Here in the US we took matters further, much further. We not only over-spent like Europe, but also carried a defense budget burden greater than that of all the nations of the earth combined. Then, just for good measure, we slashed taxes on the rich while outsourcing the last remaining dependable tax base the jobs of withholding-tax paying blue collar workers. And, when the tax revenue plummeted, we made up the difference borrowing ourselves into the same hole Europe has. (When it came to the economics of "What, me worry?" Americans went the whole nine yards.)
Austerity forced by the rules of economic physics works just like those spike strips cops put down to stop runaway cars. When a nation hits an austerity strip it's a short matter of time before everything is screeching along on rims with sparks start flying. That's the stage Europe is in now, sparks are flying. What comes next is, of course, entirely inevitable. It can be postponed for a short while, but eventually the wheels fall off and that's it time to face the music enforced austerity.
Europeans may have a tough time adjusting as their social welfare system restructures into something less generous. But Europeans can at least reach back to the near-past, dusting off coping skills they employed during and immediately after the war. Americans will not be so fortunate. It's been nearly a century since Americans have had to deal with anything that even approached austerity. (Our idea of austerity is settling for a 42" flat-screen TV instead of the 60" we really wanted, or dining at Outback Steakhouse instead of Chateau LeExcessive.)
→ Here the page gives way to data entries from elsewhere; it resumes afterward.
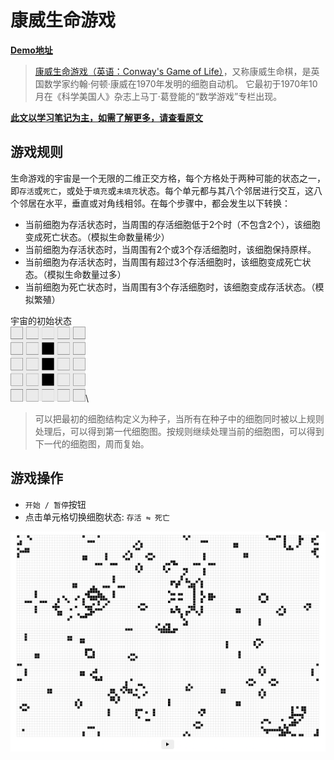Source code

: # 康威生命游戏

[**Demo地址**](https://wasm.lencx.tech/#/rsw/game-of-life)

> [康威生命游戏（英语：Conway's Game of Life）](https://zh.wikipedia.org/wiki/康威生命游戏)，又称康威生命棋，是英国数学家约翰·何顿·康威在1970年发明的细胞自动机。
> 它最初于1970年10月在《科学美国人》杂志上马丁·葛登能的“数学游戏”专栏出现。

[**此文以学习笔记为主，如需了解更多，请查看原文**](https://rustwasm.github.io/docs/book/game-of-life/hello-world.html)

## 游戏规则

生命游戏的宇宙是一个无限的二维正交方格，每个方格处于两种可能的状态之一，即`存活`或`死亡`，或处于`填充`或`未填充`状态。每个单元都与其八个邻居进行交互，这八个邻居在水平，垂直或对角线相邻。在每个步骤中，都会发生以下转换：

* 当前细胞为存活状态时，当周围的存活细胞低于2个时（不包含2个），该细胞变成死亡状态。（模拟生命数量稀少）
* 当前细胞为存活状态时，当周围有2个或3个存活细胞时，该细胞保持原样。
* 当前细胞为存活状态时，当周围有超过3个存活细胞时，该细胞变成死亡状态。（模拟生命数量过多）
* 当前细胞为死亡状态时，当周围有3个存活细胞时，该细胞变成存活状态。（模拟繁殖）

宇宙的初始状态\
<img src="./img/game_of_life-initial-universe.png" alt="initial universe" width="120" />\

> 可以把最初的细胞结构定义为种子，当所有在种子中的细胞同时被以上规则处理后，可以得到第一代细胞图。按规则继续处理当前的细胞图，可以得到下一代的细胞图，周而复始。

## 游戏操作

* `开始 / 暂停`按钮
* 点击单元格切换细胞状态: `存活 ⇋ 死亡`

![canvas](./img/game_of_life-canvas.png)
The American economy has, so far, avoided the spike strips, but only because of bank and Wall Street bailouts and fancy driving by the Federal Reserve scooting down side streets and back alleys. But that run of luck will run out too And when it does it will be interesting to see how all those blue collar voters who fell in love with the Tea Party's "Don't tax the rich and we want smaller government" philosophy react. After all, when the private sector can't/won't hire them, banks won't even return their calls, much lend them a dime, and the government has, on Tea Party orders, gotten out of the social welfare business, what then?
It's an interesting question, and one that we should all begin to ponder so we're ready when it happens. Because sooner or later sparks are going to fly when even these dimwit self-minted "patriots" notice something. As they and their families settle into the serfdom of austerity, those who cheered them on and financed their movement will have suddenly disappeared. When they go looking for their one-time prophets of prosperity, Sarah Palin, Dick Armey et al, they will find. And they will find them doing just fine, thank you very much-- living in excessively non-austere surroundings, behind locked gates, but signing louder than ever the glories of unfettered free enterprise and small government.
That's when, I suspect, Nevada Tea Party darling, Sharon Angle, will get her wish, as all those gun-loving, but now terminally unemployed, folks she stirred up start exercising "their Second-Amendment remedies." ( Though I suspect not exactly as Angle had originally envisioned.)